Y no aspira uno a convertirse en el señor Scrooge malogrando al prójimo la salmodia de los números mágicos ni la anestesia de la cabalística benefactora, pero conviene desengañar al ingenuo ciudadano de su hipnosis y expectativa: sépalo, no va a tocarle la lotería.
¿Y por qué no va a tocarle, si los angelotes de San Ildefonso, pulquérrimos y atiplados están repartiendo hiperbólicamente el dinero número a número, tolva a tolva, enjaezando los euros a semejanza del maná en la tierra baldía?
No es verdad que la lotería caiga en Leganés o en Valladolid, como acostumbra a decirse en esta tentadora identificación de la ciudad y la administración que ha repartido un número. La lotería no cae muy repartida, sino muy restringida. Y la lotería no tapa agujeros. Que ese es el oficio de los enterradores. La lotería tapa los agujeros del Estado y los oídos de los telespectadores.

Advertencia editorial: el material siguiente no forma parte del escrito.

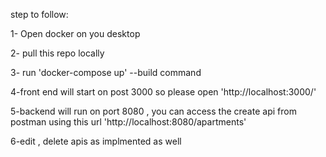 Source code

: step to follow:

1- Open docker on you desktop

2- pull this repo locally

3- run 'docker-compose up' --build command

4-front end will start on post 3000 so please open 'http://localhost:3000/'

5-backend will run on port 8080 , you can access the create api from postman using this url 'http://localhost:8080/apartments'

6-edit , delete apis as implmented as well
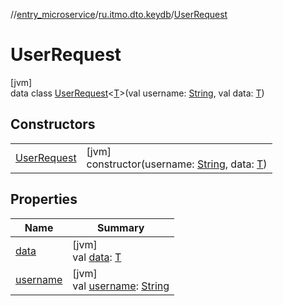 //[entry_microservice](../../../index.md)/[ru.itmo.dto.keydb](../index.md)/[UserRequest](index.md)

# UserRequest

[jvm]\
data class [UserRequest](index.md)&lt;[T](index.md)&gt;(val username: [String](https://kotlinlang.org/api/core/kotlin-stdlib/kotlin/-string/index.html), val data: [T](index.md))

## Constructors

| | |
|---|---|
| [UserRequest](-user-request.md) | [jvm]<br>constructor(username: [String](https://kotlinlang.org/api/core/kotlin-stdlib/kotlin/-string/index.html), data: [T](index.md)) |

## Properties

| Name | Summary |
|---|---|
| [data](data.md) | [jvm]<br>val [data](data.md): [T](index.md) |
| [username](username.md) | [jvm]<br>val [username](username.md): [String](https://kotlinlang.org/api/core/kotlin-stdlib/kotlin/-string/index.html) |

Mencionamos al enterrador y se nos aparecen los ministros de Hacienda, tipos facineroso y desgarbados que aprovecha el estupor, los sentimientos y la fe milagrera ajenos para hacer caja. Caja decíamos. Y caja hace el 22 de diciembre, extorsionando a los poquísimos premiados —podría tratarse de figurantes— con un impuesto voraz, añadido, del 20%.
Añadido porque la lotería es en sí mismo un mecanismo recaudatorio y una gran estafa piramidal que organiza el Estado y que envuelve el propio Estado en propaganda de la esperanza, la ilusión y superstición.